Evenals de kantonrechter is het hof van oordeel dat er voldoende gewichtige redenen aanwezig waren en nog steeds zijn om de vader te ontslaan als mentor en dat de ernst van de problematiek van [betrokkene] een professionele mentor verlangt. Het hof overweegt daartoe als volgt.
3.10.9.
Het hof acht voldoende aannemelijk dat er ten tijde van [betrokkene] verblijf bij Stichting [stichting 1] , wrijving is ontstaan tussen de vader en Stichting [stichting 1] . Dit is niet in het belang van [betrokkene] . Het hof is evenals de rechtbank van oordeel dat van een mentor kan worden verlangd dat hij in staat is tot een behoorlijke samenwerking en communicatie met de zorgverleners. In relatie tot Stichting [stichting 1] is de vader daartoe niet in staat gebleken. Daarbij komt dat de vader naar het oordeel van het hof als mentor onvoldoende in staat is gebleken de juiste beslissingen voor [betrokkene] te nemen, omdat de vader de zwaarte van de zorg die [betrokkene] nodig heeft, lijkt te hebben onderschat. De vader heeft als mentor enkele dagen voor de bestreden beschikking het contact met Stichting [stichting 1] stopgezet en [betrokkene] is bij hem gaan wonen. Het plan was dat [betrokkene] bij de vader zou wonen en dat de vader hem, al dan niet samen met zijn partner, zou ondersteunen, naast de wekelijkse ambulante begeleiding en hulpverlening van [instantie] BV. Inmiddels is voldoende duidelijk dat de vader gelet op de ernst van de problematiek van [betrokkene] deze zorg niet (langer) kan dragen.

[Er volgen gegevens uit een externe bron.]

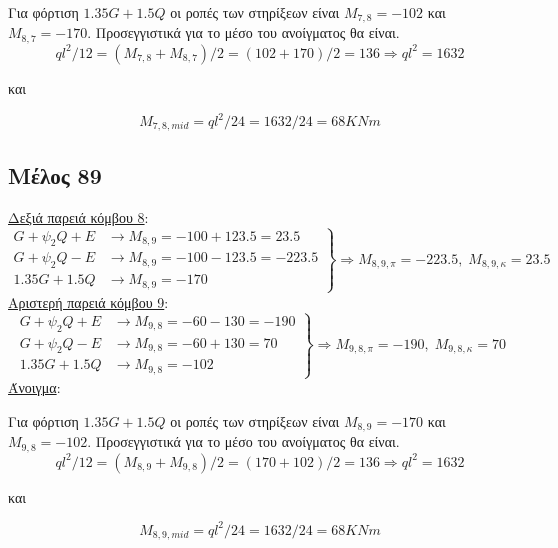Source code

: \medskip
\noindent
Για φόρτιση \(1.35G + 1.5Q\) οι ροπές των στηρίξεων είναι \(M_{7,8} = -102\) και \(M_{8,7} = -170\). Προσεγγιστικά για το μέσο του ανοίγματος θα είναι.
\[
ql^2/12 = \left(M_{7,8} + M_{8,7}\right)/2 = \left(102 + 170\right)/2 = 136 \Rightarrow ql^2 = 1632
\]

\noindent
και

\[
M_{7,8,mid} = ql^2/24 = 1632/24 = 68 KNm
\]

\subsection{Μέλος 89}
\noindent
\underline{Δεξιά παρειά κόμβου 8}:
\[
\left.
   \begin{array}{ll}
       G+\psi_2 Q + Ε & \rightarrow M_{8,9} = -100+123.5 = 23.5 \\
       G+\psi_2 Q - Ε & \rightarrow M_{8,9} = -100-123.5 = -223.5 \\
       1.35G + 1.5Q     & \rightarrow M_{8,9} = -170
   \end{array}
\right \} \Rightarrow M_{8,9,\pi} = -223.5,\; M_{8,9,\kappa} = 23.5
\]
\noindent
\underline{Αριστερή παρειά κόμβου 9}:
\[
\left.
   \begin{array}{ll}
       G+\psi_2 Q + Ε & \rightarrow M_{9,8} = -60-130 = -190 \\
       G+\psi_2 Q - Ε & \rightarrow M_{9,8} = -60+130 = 70 \\
       1.35G + 1.5Q     & \rightarrow M_{9,8} = -102
   \end{array}
\right \} \Rightarrow M_{9,8,\pi} = -190,\; M_{9,8,\kappa} = 70
\]
\noindent
\underline{Άνοιγμα}:

\medskip
\noindent
Για φόρτιση \(1.35G + 1.5Q\) οι ροπές των στηρίξεων είναι \(M_{8,9} = -170\) και \(M_{9,8} = -102\). Προσεγγιστικά για το μέσο του ανοίγματος θα είναι.
\[
ql^2/12 = \left(M_{8,9} + M_{9,8}\right)/2 = \left(170 + 102\right)/2 = 136 \Rightarrow ql^2 = 1632
\]

\noindent
και

\[
M_{8,9,mid} = ql^2/24 = 1632/24 = 68 KNm
\]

De vader heeft bij de mentor te kennen gegeven dat er sprake is van een onhoudbare situatie. [instantie] BV is slechts voor 16 uur per week betrokken en er is geen continu zicht op [betrokkene] , die niet in staat is gebleken om de opgestelde (dag)structuur alleen na te leven en vol te houden. Ook is [betrokkene] gestopt met zijn medicatie. Naar het oordeel van het hof is een professionele mentor die overleg voert met [betrokkene] en zijn ouders en die met professionele afstand zorgbeslissingen neemt, het meest in het belang van [betrokkene] , mede met het oog op zijn toekomstige woonsituatie. Volgens de mentor heeft de vader immers te kennen gegeven dat hijzelf (weer) bij zijn partner in [plaats] wil gaan wonen en dat de mentor is op zoek naar een stabiele en veilige plek voor [betrokkene] met een voorziening voor 24-uurs zorg. Ook heeft de mentor een plan opgesteld zodat [betrokkene] weer zo snel mogelijk start met zijn medicatie.
3.10.10.
De vader schrijft in zijn hoger beroepschrift dat [betrokkene] wil dat de vader zijn mentor is en blijft. Het hof heeft [betrokkene] hier niet over kunnen bevragen. Nog los van de vraag of [betrokkene] voldoende in staat is om zich hierover uit te laten, is het hof op grond van het dossier en de mondelinge behandeling van oordeel dat er gegronde redenen zijn om als het de uitdrukkelijke voorkeur van [betrokkene] is dat de vader weer zijn mentor wordt, deze voorkeur niet te volgen. Zoals het hof hiervoor heeft overwogen, is het in verband met de ernst van de problematiek van [betrokkene] nodig dat een mentor afstand kan nemen van de meningen en wensen van [betrokkene] en, indien zijn belang dat vergt, daartegen in kan gaan. Het hof acht een professionele mentor daartoe beter uitgerust dan de vader. De mentor kan een neutrale positie innemen, ook als [betrokkene] , de ouders en/of de betrokken hulp- en zorgverleners niet op één lijn zitten, en in het belang van [betrokkene] knopen doorhakken. Daarbij is het hof er bovendien van overtuigd geraakt dat de huidige mentor in het belang van [betrokkene] en met de benodigde voortvarendheid handelt.
3.11.
Op grond van het voorgaande zal het hof de beschikking waarvan beroep bekrachtigen.

4.De beslissing

Het hof:
bekrachtigt de beschikking van de rechtbank Limburg, locatie Roermond, van 8 april 2024;
compenseert de proceskosten in hoger beroep, in die zin dat iedere partij de eigen kosten draagt;
wijst af het meer of anders verzochte.
Deze beschikking is gegeven door mrs. C.N.M. Antens, A.M. Bossink en S.P.A. Wensink-Vergunst en is in het openbaar uitgesproken op 27 februari 2025 in tegenwoordigheid van de griffier.